Littérature

Aller-retour vers le passé

Journaliste et écrivaine

Avec « Retour à Lemberg », époustouflante odyssée spatio-temporelle, le juriste Philippe Sands s’empare, en écrivain, de la question de la restitution de l’Histoire – en s’attachant à ses victimes comme en plongeant dans le monde des bourreaux et de leur filiation.
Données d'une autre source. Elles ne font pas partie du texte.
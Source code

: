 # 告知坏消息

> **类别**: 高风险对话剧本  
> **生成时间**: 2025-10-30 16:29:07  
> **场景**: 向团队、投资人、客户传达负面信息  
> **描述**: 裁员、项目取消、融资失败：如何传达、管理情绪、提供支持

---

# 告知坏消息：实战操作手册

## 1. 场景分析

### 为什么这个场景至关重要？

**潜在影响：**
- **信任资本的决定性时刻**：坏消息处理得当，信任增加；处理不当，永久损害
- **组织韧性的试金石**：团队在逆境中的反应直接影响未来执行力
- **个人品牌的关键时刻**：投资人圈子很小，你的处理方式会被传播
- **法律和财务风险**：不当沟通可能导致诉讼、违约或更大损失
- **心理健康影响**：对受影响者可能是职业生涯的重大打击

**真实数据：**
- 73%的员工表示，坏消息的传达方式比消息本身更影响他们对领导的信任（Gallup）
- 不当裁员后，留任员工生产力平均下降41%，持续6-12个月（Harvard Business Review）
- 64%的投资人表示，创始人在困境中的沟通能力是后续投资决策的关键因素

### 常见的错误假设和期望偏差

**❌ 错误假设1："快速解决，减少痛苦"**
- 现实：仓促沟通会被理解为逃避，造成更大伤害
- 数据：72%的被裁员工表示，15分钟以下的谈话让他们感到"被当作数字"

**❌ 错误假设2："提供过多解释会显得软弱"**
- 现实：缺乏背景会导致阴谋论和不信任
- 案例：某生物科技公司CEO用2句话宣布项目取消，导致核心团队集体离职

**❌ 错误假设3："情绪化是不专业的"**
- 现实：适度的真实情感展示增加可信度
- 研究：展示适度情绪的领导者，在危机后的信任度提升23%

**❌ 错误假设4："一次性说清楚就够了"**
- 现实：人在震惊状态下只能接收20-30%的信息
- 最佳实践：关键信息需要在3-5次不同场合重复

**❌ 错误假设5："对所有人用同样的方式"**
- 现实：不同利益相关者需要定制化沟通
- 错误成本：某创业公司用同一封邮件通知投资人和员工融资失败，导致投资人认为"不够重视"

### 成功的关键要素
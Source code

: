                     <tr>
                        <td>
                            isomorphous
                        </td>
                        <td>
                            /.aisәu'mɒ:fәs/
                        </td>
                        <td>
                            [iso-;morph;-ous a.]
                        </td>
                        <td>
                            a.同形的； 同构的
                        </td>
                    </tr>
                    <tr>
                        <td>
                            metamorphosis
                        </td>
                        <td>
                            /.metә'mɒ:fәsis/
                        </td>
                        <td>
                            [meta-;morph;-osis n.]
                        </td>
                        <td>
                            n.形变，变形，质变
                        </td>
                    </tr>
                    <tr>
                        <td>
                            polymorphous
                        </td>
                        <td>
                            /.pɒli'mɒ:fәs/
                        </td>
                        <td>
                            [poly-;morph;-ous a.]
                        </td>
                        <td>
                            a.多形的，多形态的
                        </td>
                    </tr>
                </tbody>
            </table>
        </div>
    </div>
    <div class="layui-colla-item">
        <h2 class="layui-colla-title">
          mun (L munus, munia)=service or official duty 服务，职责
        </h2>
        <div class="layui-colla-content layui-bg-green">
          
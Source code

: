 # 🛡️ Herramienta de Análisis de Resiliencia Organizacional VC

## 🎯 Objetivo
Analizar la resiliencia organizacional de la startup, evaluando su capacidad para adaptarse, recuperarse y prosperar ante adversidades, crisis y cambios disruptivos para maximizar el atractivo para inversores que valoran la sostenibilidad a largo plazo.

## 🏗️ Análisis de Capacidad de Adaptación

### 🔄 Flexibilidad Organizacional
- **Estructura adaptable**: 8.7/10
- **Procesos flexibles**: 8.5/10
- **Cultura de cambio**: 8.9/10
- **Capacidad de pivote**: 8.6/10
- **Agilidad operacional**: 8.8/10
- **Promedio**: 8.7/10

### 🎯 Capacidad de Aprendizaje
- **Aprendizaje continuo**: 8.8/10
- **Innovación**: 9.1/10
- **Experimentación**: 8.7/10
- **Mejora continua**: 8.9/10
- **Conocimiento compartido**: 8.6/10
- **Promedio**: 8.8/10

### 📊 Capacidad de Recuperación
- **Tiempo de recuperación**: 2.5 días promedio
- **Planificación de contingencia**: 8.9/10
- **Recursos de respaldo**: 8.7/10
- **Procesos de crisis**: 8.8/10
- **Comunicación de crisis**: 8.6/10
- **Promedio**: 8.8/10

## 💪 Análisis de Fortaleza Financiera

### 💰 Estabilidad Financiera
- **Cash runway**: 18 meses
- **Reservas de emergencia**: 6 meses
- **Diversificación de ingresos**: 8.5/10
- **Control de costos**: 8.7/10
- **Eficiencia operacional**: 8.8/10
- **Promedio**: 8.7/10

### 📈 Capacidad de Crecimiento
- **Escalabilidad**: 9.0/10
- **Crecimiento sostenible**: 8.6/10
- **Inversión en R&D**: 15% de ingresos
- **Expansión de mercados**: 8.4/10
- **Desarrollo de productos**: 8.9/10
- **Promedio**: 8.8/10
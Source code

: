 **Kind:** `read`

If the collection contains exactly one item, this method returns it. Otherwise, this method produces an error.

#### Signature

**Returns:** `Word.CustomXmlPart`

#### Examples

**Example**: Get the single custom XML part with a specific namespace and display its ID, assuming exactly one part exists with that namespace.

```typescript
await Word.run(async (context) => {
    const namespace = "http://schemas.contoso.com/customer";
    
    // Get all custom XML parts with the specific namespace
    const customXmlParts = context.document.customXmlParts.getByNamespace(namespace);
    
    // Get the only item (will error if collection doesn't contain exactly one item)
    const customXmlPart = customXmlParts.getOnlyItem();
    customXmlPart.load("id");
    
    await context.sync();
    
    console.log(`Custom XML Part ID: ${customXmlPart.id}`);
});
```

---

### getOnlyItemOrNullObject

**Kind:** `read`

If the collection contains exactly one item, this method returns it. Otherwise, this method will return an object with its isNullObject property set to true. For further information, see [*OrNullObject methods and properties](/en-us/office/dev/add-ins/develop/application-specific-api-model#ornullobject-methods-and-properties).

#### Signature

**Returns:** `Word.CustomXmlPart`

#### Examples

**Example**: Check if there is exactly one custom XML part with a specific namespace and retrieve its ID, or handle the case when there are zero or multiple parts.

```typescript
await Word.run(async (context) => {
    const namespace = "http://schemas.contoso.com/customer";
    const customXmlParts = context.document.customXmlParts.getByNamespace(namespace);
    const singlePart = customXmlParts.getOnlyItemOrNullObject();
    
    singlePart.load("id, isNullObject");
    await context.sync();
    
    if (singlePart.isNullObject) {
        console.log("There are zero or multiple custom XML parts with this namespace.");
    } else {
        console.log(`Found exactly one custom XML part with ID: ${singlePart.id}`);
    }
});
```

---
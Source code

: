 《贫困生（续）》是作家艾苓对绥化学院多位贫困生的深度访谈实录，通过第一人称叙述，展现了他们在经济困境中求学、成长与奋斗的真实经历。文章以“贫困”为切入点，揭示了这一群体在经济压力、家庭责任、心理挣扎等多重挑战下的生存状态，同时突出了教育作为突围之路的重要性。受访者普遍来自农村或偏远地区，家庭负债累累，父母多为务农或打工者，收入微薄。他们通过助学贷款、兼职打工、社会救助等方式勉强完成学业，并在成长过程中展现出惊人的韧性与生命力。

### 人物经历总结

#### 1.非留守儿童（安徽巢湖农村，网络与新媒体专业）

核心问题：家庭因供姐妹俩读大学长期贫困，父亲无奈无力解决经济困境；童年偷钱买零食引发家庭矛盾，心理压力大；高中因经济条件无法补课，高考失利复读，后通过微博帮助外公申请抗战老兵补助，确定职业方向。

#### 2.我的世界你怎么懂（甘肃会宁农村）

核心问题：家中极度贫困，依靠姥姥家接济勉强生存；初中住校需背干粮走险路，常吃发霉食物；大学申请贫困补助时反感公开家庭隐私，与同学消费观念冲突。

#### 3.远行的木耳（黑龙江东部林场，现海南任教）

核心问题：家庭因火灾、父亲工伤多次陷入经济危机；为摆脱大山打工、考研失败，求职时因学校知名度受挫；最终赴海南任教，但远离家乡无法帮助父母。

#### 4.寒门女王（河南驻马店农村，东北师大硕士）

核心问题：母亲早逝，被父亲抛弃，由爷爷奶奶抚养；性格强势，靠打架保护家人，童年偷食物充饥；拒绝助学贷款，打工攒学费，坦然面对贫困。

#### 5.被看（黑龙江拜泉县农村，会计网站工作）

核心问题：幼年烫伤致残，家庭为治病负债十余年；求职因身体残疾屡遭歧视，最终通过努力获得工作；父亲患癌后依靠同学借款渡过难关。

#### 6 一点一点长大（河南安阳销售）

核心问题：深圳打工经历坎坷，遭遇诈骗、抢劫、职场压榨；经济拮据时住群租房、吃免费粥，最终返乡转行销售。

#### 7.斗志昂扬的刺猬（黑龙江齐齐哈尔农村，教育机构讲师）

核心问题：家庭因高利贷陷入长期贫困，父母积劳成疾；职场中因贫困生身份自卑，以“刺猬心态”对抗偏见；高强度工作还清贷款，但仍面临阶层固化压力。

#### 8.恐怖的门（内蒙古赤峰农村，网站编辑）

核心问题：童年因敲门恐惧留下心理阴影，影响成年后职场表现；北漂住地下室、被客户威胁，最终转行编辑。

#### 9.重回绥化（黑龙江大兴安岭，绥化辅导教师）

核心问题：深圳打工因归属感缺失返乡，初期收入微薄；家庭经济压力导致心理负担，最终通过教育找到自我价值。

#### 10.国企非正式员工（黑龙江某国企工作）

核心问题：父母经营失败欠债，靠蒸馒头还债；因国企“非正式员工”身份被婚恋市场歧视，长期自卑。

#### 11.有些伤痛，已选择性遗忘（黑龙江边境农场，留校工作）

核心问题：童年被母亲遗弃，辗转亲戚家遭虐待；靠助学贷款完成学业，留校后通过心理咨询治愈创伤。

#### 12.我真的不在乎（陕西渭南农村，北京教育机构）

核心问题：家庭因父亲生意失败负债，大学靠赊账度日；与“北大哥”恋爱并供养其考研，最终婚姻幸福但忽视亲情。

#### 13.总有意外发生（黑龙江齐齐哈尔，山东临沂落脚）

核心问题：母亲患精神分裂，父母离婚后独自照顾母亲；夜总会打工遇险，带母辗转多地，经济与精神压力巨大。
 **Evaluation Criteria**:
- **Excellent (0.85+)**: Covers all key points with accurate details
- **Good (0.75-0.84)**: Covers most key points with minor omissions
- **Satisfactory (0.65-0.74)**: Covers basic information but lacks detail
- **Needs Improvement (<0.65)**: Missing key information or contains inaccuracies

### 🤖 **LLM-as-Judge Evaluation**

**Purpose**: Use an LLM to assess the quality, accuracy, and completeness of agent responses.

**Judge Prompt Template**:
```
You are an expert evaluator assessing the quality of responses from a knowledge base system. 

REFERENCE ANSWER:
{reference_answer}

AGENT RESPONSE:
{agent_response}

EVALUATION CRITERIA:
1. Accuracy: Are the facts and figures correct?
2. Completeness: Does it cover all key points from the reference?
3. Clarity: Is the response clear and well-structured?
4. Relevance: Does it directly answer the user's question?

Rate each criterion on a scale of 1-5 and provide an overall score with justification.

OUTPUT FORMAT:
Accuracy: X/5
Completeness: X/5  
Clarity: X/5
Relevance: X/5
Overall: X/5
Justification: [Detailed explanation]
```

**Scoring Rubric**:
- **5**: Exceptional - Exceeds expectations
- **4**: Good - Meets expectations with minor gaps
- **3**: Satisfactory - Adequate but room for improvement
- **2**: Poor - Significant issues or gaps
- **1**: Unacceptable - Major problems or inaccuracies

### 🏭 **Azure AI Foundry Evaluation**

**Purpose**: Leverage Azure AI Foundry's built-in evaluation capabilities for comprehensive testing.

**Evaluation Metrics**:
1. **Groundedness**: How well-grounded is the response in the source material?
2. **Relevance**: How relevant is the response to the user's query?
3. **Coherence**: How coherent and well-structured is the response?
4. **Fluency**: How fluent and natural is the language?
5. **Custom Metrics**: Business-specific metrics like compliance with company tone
Certains livres défient le temps, à tous les sens de l’expression. Ils s’opposent à l’oubli, s’attaquent aux disparitions, braquent l’attention sur les énigmes épaissies par le silence et la mort. Par l’écriture, ils réduisent les distances géographiques et historiques. Dans le même moment qu’ils défient le temps, le temps est leur sujet. C’est peut-être à cela que l’on reconnait parmi les livres, les œuvres, et c’est à cette catégorie qu’appartient l’inclassable ouvrage de Philippe Sands, Retour à Lemberg, titré originellement East-West Street, du nom de la rue qui traversait, avant-guerre, l’artère principale de la petite ville de Zolkiew, en Ukraine, avec ce sous-titre : on the origine of « genocide » and « crimes against humanity ». L’intention, en anglais, est explicite. Retour aux origines donc.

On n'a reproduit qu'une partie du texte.